Instead of two bushing rings (30 and 40, depicted in FIGS. 4 and
5), a single central bushing ring 50 is disposed on the external
surface (outer diameter) of casing section 10 at least partially
corresponding to expanded section 20, and without restricting or
reducing the internal diameter of said casing section 10. Said
central bushing 50 defines substantially squared-off edges to
interact with upper end band 101 and lower end band 103. In this
embodiment, less swaging is required to create a high strength stop
for said end bands 101 and 103, and includes added support material
on the external surface of expanded section 20.
FIGS. 8 and 9 depict side sectional views of a second alternative
embodiment of a centralizer assembly of the present invention.
Substantially cylindrical upper end band 101 and substantially
cylindrical lower end band 103 each extend around the outer
circumference of said casing section 10 in substantially parallel
orientation, while a plurality of bow spring members 110 extend
between said upper end band 101 and said lower end band 103.
Expanded section 20 is beneficially positioned along the length of
said casing section 10 between upper end band 101 and lower end
band 103 and forms an area of increased outer diameter in casing
section 10 under said plurality of bow springs 110. In the
embodiment depicted in FIGS. 8 and 9, substantially cylindrical
expanded bushing 60 is disposed around the outer surface of casing
section 10, and is positioned generally around expanded section
20.
Referring to FIG. 8, bow spring members 110 extend radially outward
from the outer surface of said casing section 10, thereby biasing
upper end band 101 and lower end band 103 generally toward each
other. Referring to FIG. 9, inward deflection of bow spring members
110 forces upper end band 101 and lower end band 103 generally
apart or away from each other. Further, as depicted in FIG. 9,
lower end band 103 is forced against expanded bushing 60 (such as,
for example, when a centralizer assembly of the present invention
is pushed through a wellbore restriction or "tight spot" during
installation in a well).
In all embodiments depicted in FIGS. 1 through 9, bow spring
assembly 100 is beneficially rotatable relative to the outer
surface of casing section 10, whether bow springs 110 are in either
an expanded or collapsed configuration.
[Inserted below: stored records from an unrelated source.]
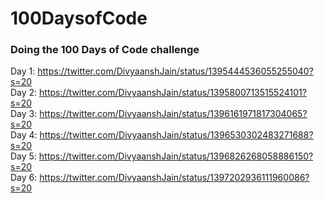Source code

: # 100DaysofCode
### Doing the 100 Days of Code challenge
Day 1: https://twitter.com/DivyaanshJain/status/1395444536055255040?s=20 \
Day 2: https://twitter.com/DivyaanshJain/status/1395800713515524101?s=20 \
Day 3: https://twitter.com/DivyaanshJain/status/1396161971817304065?s=20 \
Day 4: https://twitter.com/DivyaanshJain/status/1396530302483271688?s=20 \
Day 5: https://twitter.com/DivyaanshJain/status/1396826268058886150?s=20 \
Day 6: https://twitter.com/DivyaanshJain/status/1397202936111960086?s=20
In most circumstances, bow
spring assembly 100 remains stationary while casing section 10 is
rotated (typically, from torque forces applied by a drilling rig at
the earth's surface) relative to said bow spring assembly 100.
FIG. 10 depicts a side sectional view of a bow-spring member 110
and lower end band 103 of a centralizer assembly of the present
invention, which is a detailed view of highlighted area "17" in
FIG. 4. End 111 of bow spring member 110 is received within notched
recess 120 in end band 103 and welded in place to secure said bow
spring member 110 to said end band 103. Further, bow spring heel
support 130 is disposed between bow spring member 110 and the outer
surface 10a of casing section 10, and prevents such bow spring
member 110 from contacting said outer surface 10a of said casing
section 10 when said bow spring member 110 is compressed or
collapsed inward, such as when said centralizer assembly passes
through a restriction or "tight spot" within a well bore.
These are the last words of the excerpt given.